Being prepared for a cybercrime and having an incident response system or plan in place means that you subscribe to the notion that “Keeping the bad guys out is a losing proposition” Brian Krebs. I couldn't agree more but, what more can you do to make sure that your plans for taking action bring the best outcome given that no outcome will be optimal.
Here’s a list of items that I have picked up from listening and reading content from some of the best cyber crime response professionals in the industry.
- Fire drills: Try this with your CSOs permission. Downloaded a large file from a critical server and then uploaded it to an internet site. Then, call the help desk with the event time stamp and file size details to see how fast they can track it down?
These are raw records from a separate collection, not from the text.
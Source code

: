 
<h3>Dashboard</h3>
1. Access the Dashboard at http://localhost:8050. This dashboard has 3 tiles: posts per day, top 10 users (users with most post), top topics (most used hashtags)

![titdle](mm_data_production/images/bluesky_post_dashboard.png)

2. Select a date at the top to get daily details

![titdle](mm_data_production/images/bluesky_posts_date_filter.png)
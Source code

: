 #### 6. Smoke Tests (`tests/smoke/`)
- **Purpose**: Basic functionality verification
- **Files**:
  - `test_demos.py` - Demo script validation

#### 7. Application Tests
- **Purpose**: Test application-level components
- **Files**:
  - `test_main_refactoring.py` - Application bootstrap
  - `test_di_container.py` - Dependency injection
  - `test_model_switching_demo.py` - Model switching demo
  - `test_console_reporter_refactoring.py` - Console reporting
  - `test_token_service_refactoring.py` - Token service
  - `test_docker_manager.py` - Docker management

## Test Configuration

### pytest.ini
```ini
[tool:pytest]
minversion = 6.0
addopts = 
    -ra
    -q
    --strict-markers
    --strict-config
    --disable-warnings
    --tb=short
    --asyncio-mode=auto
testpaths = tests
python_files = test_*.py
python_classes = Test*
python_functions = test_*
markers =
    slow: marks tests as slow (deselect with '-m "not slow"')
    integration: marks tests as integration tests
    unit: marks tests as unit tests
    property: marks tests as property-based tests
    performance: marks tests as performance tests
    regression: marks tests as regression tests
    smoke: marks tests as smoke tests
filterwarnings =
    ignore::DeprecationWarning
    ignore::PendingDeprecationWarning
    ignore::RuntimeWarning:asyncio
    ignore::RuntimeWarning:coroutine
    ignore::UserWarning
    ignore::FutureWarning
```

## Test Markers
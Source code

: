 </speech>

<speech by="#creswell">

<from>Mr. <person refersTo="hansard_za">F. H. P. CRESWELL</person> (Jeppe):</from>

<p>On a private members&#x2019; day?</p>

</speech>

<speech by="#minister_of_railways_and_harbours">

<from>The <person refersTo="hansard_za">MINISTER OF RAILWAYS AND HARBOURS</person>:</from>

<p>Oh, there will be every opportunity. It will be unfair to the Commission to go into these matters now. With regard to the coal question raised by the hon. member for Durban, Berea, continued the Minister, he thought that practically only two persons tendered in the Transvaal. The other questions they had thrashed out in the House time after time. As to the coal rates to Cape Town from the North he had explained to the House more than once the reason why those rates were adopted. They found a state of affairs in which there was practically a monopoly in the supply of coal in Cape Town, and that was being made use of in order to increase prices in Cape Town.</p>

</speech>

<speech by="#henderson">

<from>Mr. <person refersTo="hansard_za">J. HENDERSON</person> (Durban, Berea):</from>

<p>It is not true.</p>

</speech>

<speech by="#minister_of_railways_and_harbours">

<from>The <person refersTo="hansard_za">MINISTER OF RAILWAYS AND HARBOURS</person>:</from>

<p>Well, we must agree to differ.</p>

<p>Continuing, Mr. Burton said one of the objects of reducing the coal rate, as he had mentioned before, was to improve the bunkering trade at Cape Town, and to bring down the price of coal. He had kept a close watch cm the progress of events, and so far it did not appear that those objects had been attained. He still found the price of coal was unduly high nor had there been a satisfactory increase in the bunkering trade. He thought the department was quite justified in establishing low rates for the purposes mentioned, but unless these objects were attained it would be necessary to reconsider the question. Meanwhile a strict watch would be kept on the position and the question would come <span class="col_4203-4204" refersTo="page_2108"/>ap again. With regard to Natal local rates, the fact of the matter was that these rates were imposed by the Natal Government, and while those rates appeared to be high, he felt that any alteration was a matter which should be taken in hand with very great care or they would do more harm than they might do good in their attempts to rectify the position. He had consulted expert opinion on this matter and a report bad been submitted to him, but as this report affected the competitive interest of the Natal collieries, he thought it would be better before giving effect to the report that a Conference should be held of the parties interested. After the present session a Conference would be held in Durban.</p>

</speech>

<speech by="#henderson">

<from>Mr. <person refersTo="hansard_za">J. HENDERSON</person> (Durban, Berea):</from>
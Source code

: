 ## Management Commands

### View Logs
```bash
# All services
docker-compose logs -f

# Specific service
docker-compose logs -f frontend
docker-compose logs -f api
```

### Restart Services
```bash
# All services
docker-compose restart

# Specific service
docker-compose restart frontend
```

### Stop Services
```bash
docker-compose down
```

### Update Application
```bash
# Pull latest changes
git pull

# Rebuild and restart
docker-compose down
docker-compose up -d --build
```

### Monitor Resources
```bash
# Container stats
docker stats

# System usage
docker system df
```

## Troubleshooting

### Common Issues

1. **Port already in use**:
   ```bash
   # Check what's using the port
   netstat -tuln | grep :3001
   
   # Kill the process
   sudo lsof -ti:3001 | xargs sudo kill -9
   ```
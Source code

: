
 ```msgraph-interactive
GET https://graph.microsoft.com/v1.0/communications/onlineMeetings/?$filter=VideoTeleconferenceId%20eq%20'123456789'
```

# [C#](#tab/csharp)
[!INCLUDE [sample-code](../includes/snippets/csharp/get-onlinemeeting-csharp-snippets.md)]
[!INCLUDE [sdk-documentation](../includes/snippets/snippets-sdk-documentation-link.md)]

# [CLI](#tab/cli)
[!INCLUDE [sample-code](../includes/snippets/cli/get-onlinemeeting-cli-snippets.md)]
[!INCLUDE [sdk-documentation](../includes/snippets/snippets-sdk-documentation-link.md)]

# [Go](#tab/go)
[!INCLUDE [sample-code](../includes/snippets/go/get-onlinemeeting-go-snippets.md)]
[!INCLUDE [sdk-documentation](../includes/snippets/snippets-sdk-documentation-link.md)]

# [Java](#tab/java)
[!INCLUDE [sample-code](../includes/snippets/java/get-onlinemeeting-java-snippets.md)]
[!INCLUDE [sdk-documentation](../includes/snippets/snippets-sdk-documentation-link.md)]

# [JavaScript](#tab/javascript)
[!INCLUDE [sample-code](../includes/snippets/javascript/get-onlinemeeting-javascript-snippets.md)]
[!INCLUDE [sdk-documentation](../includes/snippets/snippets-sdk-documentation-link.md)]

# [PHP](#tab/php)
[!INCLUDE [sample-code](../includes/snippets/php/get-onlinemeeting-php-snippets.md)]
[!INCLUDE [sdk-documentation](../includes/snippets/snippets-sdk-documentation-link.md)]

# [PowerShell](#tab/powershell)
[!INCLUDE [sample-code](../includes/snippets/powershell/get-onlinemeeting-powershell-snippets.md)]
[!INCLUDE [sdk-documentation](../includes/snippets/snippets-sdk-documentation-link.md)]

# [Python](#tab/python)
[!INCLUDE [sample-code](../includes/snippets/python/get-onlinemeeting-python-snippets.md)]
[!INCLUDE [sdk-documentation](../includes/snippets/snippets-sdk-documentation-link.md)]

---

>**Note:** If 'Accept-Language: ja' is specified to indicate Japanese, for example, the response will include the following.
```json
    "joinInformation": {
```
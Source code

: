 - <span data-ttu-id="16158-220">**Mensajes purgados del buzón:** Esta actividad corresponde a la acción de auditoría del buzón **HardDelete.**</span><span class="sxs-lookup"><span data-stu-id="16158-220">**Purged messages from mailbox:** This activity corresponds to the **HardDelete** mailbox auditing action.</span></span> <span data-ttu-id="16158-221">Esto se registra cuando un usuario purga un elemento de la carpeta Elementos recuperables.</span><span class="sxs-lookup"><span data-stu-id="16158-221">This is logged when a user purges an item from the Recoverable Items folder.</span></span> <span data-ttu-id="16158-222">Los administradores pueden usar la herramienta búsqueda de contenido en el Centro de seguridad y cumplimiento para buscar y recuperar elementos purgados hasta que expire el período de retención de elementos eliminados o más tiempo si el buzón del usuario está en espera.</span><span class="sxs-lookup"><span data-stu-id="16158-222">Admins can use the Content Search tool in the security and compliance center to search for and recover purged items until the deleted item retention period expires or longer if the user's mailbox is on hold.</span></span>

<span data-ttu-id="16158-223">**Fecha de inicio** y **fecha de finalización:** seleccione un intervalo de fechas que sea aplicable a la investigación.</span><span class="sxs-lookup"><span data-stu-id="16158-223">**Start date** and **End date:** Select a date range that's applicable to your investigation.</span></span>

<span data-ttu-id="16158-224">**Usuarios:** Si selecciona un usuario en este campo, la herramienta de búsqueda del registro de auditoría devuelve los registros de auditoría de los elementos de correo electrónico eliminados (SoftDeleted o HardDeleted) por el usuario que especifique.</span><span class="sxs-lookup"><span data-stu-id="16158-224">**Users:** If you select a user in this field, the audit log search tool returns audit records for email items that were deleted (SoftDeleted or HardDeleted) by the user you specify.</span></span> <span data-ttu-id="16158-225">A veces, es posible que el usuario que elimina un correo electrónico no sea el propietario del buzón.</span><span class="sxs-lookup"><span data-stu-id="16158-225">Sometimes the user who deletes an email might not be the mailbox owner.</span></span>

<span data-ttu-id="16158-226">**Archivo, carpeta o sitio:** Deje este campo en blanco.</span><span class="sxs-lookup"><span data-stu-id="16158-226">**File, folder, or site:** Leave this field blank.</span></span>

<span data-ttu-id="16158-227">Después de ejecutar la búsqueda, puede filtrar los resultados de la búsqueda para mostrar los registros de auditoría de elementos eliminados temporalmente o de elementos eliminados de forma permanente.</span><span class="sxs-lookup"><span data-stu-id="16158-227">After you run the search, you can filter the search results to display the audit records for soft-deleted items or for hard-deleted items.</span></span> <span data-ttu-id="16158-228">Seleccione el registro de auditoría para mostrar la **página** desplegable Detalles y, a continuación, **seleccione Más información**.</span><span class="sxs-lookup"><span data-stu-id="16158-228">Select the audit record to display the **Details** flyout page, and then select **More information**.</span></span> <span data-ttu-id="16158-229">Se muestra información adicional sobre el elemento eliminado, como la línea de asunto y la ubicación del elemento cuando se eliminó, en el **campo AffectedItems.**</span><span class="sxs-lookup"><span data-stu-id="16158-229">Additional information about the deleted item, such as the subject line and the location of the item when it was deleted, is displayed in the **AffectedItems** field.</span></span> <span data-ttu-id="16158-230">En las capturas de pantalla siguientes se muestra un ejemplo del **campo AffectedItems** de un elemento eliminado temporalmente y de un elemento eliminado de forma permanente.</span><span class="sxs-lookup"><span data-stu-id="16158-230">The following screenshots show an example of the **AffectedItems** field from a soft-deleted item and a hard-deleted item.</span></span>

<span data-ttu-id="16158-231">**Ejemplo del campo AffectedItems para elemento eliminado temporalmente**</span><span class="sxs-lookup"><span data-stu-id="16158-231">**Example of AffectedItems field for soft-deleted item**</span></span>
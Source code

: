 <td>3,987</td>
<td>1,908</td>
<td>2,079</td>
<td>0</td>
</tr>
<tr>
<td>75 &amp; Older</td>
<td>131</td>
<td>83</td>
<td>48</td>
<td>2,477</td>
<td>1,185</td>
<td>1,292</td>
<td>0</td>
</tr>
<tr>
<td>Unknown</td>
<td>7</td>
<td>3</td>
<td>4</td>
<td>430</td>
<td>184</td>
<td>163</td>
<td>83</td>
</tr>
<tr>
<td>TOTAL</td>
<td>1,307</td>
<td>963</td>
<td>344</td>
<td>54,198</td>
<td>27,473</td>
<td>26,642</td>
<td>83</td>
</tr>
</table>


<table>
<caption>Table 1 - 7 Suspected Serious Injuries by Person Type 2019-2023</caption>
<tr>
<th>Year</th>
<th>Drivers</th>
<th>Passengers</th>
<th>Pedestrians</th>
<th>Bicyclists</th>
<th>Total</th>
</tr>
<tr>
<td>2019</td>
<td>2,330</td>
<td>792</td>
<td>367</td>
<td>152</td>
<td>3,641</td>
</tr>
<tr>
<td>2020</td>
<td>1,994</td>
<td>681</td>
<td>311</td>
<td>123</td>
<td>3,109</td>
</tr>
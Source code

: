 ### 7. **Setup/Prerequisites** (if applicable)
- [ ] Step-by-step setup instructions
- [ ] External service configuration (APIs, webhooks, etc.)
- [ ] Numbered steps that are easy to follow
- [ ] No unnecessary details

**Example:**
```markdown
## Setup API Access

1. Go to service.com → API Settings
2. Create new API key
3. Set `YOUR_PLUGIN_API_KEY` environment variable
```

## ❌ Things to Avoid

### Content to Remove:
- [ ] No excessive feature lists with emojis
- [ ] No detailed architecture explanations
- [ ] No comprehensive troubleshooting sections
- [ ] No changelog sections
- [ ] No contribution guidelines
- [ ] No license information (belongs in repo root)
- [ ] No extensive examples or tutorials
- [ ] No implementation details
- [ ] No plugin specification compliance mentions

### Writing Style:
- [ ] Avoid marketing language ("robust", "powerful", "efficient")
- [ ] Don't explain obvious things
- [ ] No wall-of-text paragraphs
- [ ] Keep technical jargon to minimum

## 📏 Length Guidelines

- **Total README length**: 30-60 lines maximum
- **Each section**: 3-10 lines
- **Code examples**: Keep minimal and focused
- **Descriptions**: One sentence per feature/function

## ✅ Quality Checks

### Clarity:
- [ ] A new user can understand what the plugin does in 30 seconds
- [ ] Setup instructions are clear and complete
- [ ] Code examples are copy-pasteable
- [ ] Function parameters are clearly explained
Is the event eventually escalated to the CSO? How long did it take?
- Time constraints on each step of the Incident Response Plan is crucial. 20-30 minutes to track down and IP address and the user who authenticated it onto the network is ample.
- Once the breach has been confirmed, are you ready to engage a 3rd party to investigate what may have happen to the data? For example, is it for sale out on the Internet? What is the name and telephone number of the vendor(s) you plan to call. Better be ready and understand how their fees apply to your situation.
- Do you have an Incident Response System in place that allow you to go back weeks or months to investigate the scene of the crime? What technologies are you relying on (NetFlow, Syslog, Eventlog)?
- What are your legal responsibilities? Does your business fall under regulatory compliance organizations like HIPPA, PCI or others? How much time do you have? Who do you have to contact? Should you write a press release?
- What are your contractual obligations? Have people in your company signed contracts with other vendors that clearly state that security breaches involving their information must be brought to their attention? Have you listed out the vendors?
The above is by no means a complete list for your Incident Response Plan as it is intended to include a few items that may need to be incorporated. Keep in mind that although your company could fall victim to a targeted attack, most companies in the news are compromised due to poor security measures. Consider the breach of 250 Subway sandwich shops for example, in interviewing the individuals involved with the infiltration, they determined that they didn't target Subway specifically. It fact, it was just luck that so many got hacked. There are about 25,000 Subways in the U.S. and many had poor online security. Since the event, Subway has spent 5 million upgrading its cyber security systems. The lesson: don’t let your guard down just because you have an Incident Response System and plans to take action in the event there is a compromise.